Generating from the network's investigative program Outside the Lines, "Welcome to the Big Time," describes the sudden rise in popularity in DFS and the two biggest sites, DraftKings and FanDuel, the controversies and challenges arising over the last year-plus, and the complicated business and legal machinations sites are facing today.
Learn more about DFS returning to NY this week from CBS News.
California to Recompense Tribe $36.3 Million for Overpayments
Amid the ongoing rumblings regarding the future (or non-future) of online poker in California, there was other industry-related news from the Golden State this week as a legal battle stretching back several years was finally resolved. A U.S. Circuit Court of Appeals has ruled the state must pay $36.3 million to the Pauma Band of Luiseño Indians according to the terms of a 1999 casino deal negotiated by then-governor Arnold Schwarzenegger.

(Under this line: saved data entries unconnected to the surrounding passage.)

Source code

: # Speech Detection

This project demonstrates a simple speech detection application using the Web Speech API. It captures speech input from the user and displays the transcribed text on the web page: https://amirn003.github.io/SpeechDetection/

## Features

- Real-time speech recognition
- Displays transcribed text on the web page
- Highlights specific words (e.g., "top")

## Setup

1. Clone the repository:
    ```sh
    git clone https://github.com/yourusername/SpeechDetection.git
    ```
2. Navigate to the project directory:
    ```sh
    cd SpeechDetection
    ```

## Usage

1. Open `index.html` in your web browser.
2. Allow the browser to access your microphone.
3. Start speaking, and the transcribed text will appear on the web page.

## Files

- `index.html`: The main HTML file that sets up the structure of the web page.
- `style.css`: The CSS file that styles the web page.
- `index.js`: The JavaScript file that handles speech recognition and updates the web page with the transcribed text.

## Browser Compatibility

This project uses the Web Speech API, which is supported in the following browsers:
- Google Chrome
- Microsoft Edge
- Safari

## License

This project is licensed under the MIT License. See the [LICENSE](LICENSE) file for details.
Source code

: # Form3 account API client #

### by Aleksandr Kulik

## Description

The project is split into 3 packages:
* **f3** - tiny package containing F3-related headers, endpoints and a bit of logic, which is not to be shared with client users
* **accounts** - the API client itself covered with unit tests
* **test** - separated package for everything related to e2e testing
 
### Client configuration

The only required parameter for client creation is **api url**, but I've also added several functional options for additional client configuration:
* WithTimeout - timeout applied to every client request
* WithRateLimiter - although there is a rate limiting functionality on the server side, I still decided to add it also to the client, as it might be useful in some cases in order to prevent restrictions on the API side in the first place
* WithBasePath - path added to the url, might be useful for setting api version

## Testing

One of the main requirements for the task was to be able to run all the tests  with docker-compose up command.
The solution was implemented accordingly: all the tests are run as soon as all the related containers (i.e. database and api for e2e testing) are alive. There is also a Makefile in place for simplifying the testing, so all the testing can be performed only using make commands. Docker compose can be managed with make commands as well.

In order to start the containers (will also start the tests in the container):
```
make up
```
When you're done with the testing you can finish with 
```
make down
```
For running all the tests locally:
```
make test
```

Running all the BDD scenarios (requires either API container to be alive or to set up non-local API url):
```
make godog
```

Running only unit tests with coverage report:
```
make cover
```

According to The Sacramento Bee, the deal involved the state having "traded permission to add slot machines in return for millions of dollars in payments to the General Fund." The 9th U.S. Circuit of Appeals ruled in favor of the tribe after the state failed in an attempt to appeal the case to the U.S. Supreme Court earlier in the summer.
The issue stems from the Pauma band having tried to add more slot machines a few years after the 1999 deal and being told by the Schwarzenegger administration there were no more slot licenses available.
As a result, the Paumas made a new deal in 2004 upping its annual payments to the state from $315,000 up to $7.75 million in order to install hundreds more slot machines. But in truth the 1999 deal did allow for the additional slots, which is why the tribe sued the state for illegally misleading them and ultimately coercing them into making over $36 million in overpayments over the years.
The ruling comes less than a month after current California Governor Jerry Brown had made new agreements with a number of California tribes that ultimately will impose limits on what the state can collect from tribal casinos. The new pacts are based on a 2010 court decision.